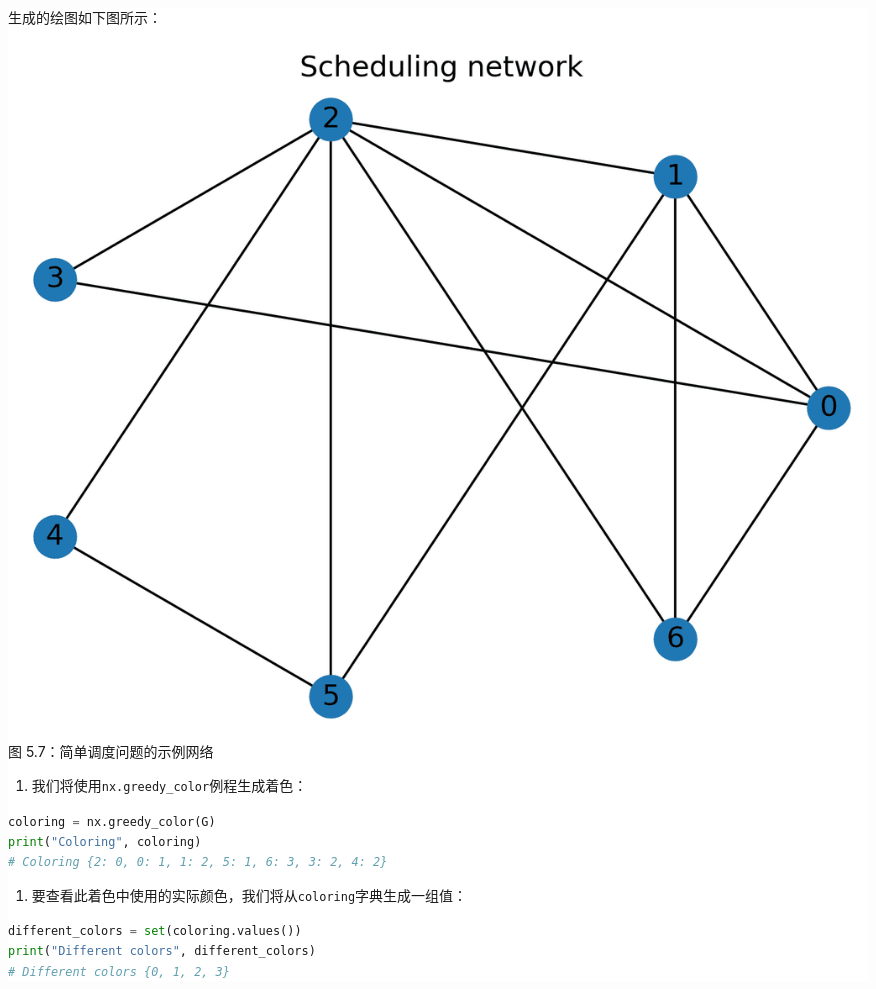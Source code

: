 生成的绘图如下图所示：

![](img/fa56224e-7a2e-46d1-9e84-914d97c8c558.png)图 5.7：简单调度问题的示例网络

1.  我们将使用`nx.greedy_color`例程生成着色：

```py
coloring = nx.greedy_color(G)
print("Coloring", coloring)
# Coloring {2: 0, 0: 1, 1: 2, 5: 1, 6: 3, 3: 2, 4: 2}
```

1.  要查看此着色中使用的实际颜色，我们将从`coloring`字典生成一组值：

```py
different_colors = set(coloring.values())
print("Different colors", different_colors)
# Different colors {0, 1, 2, 3}
```
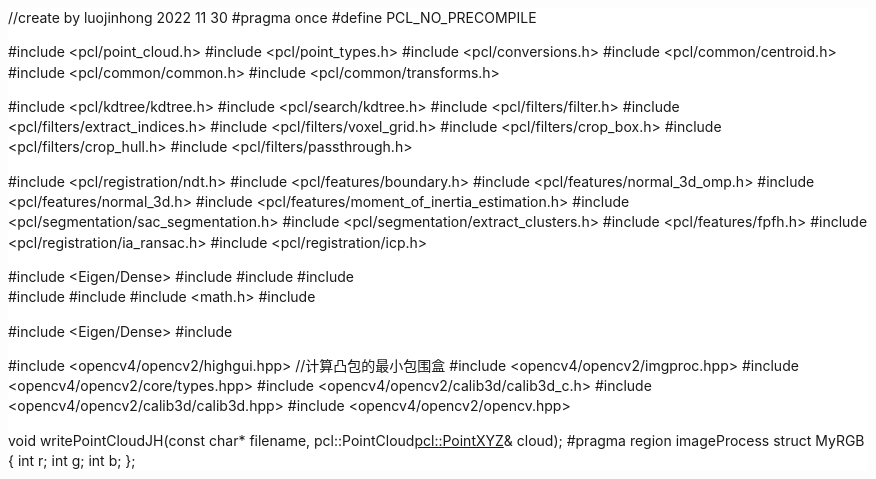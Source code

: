 //create by luojinhong 2022 11 30
#pragma once
#define PCL_NO_PRECOMPILE

#include <pcl/point_cloud.h>
#include <pcl/point_types.h>
#include <pcl/conversions.h>
#include <pcl/common/centroid.h>
#include <pcl/common/common.h>
#include <pcl/common/transforms.h>

#include <pcl/kdtree/kdtree.h>
#include <pcl/search/kdtree.h> 
#include <pcl/filters/filter.h>
#include <pcl/filters/extract_indices.h>
#include <pcl/filters/voxel_grid.h>
#include <pcl/filters/crop_box.h>
#include <pcl/filters/crop_hull.h>
#include <pcl/filters/passthrough.h>

#include <pcl/registration/ndt.h>
#include <pcl/features/boundary.h>
#include <pcl/features/normal_3d_omp.h>
#include <pcl/features/normal_3d.h>
#include <pcl/features/moment_of_inertia_estimation.h>
#include <pcl/segmentation/sac_segmentation.h>
#include <pcl/segmentation/extract_clusters.h>
#include <pcl/features/fpfh.h>
#include <pcl/registration/ia_ransac.h>
#include <pcl/registration/icp.h>


#include <Eigen/Dense>
#include <vector>
#include <iostream> 
#include <string>  
#include <ctime>
#include <chrono>
#include <math.h>
#include <algorithm>

#include <Eigen/Dense>
#include <vector>



#include <opencv4/opencv2/highgui.hpp>   //计算凸包的最小包围盒
#include <opencv4/opencv2/imgproc.hpp>
#include <opencv4/opencv2/core/types.hpp>
#include <opencv4/opencv2/calib3d/calib3d_c.h>
#include <opencv4/opencv2/calib3d/calib3d.hpp>
#include <opencv4/opencv2/opencv.hpp>

void writePointCloudJH(const char* filename, pcl::PointCloud<pcl::PointXYZ>& cloud);
#pragma region imageProcess
struct MyRGB
{
	int r;
	int g;
	int b;
};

****************

- **AIM OF THE TASK**
Each entry above must be duplicated precisely; none of the pictures may be included.

- **RESPONSE TO THE TASK**
Source code

: 生成的绘图如下图所示：

![](img/fa56224e-7a2e-46d1-9e84-914d97c8c558.png)图 5.7：简单调度问题的示例网络

1.  我们将使用`nx.greedy_color`例程生成着色：

```py
coloring = nx.greedy_color(G)
print("Coloring", coloring)
# Coloring {2: 0, 0: 1, 1: 2, 5: 1, 6: 3, 3: 2, 4: 2}
```

1.  要查看此着色中使用的实际颜色，我们将从`coloring`字典生成一组值：

```py
different_colors = set(coloring.values())
print("Different colors", different_colors)
# Different colors {0, 1, 2, 3}
```
Source code

: //create by luojinhong 2022 11 30
#pragma once
#define PCL_NO_PRECOMPILE

#include <pcl/point_cloud.h>
#include <pcl/point_types.h>
#include <pcl/conversions.h>
#include <pcl/common/centroid.h>
#include <pcl/common/common.h>
#include <pcl/common/transforms.h>

#include <pcl/kdtree/kdtree.h>
#include <pcl/search/kdtree.h> 
#include <pcl/filters/filter.h>
#include <pcl/filters/extract_indices.h>
#include <pcl/filters/voxel_grid.h>
#include <pcl/filters/crop_box.h>
#include <pcl/filters/crop_hull.h>
#include <pcl/filters/passthrough.h>

#include <pcl/registration/ndt.h>
#include <pcl/features/boundary.h>
#include <pcl/features/normal_3d_omp.h>
#include <pcl/features/normal_3d.h>
#include <pcl/features/moment_of_inertia_estimation.h>
#include <pcl/segmentation/sac_segmentation.h>
#include <pcl/segmentation/extract_clusters.h>
#include <pcl/features/fpfh.h>
#include <pcl/registration/ia_ransac.h>
#include <pcl/registration/icp.h>


#include <Eigen/Dense>
#include <vector>
#include <iostream> 
#include <string>  
#include <ctime>
#include <chrono>
#include <math.h>
#include <algorithm>

#include <Eigen/Dense>
#include <vector>



#include <opencv4/opencv2/highgui.hpp>   //计算凸包的最小包围盒
#include <opencv4/opencv2/imgproc.hpp>
#include <opencv4/opencv2/core/types.hpp>
#include <opencv4/opencv2/calib3d/calib3d_c.h>
#include <opencv4/opencv2/calib3d/calib3d.hpp>
#include <opencv4/opencv2/opencv.hpp>

void writePointCloudJH(const char* filename, pcl::PointCloud<pcl::PointXYZ>& cloud);
#pragma region imageProcess
struct MyRGB
{
	int r;
	int g;
	int b;
};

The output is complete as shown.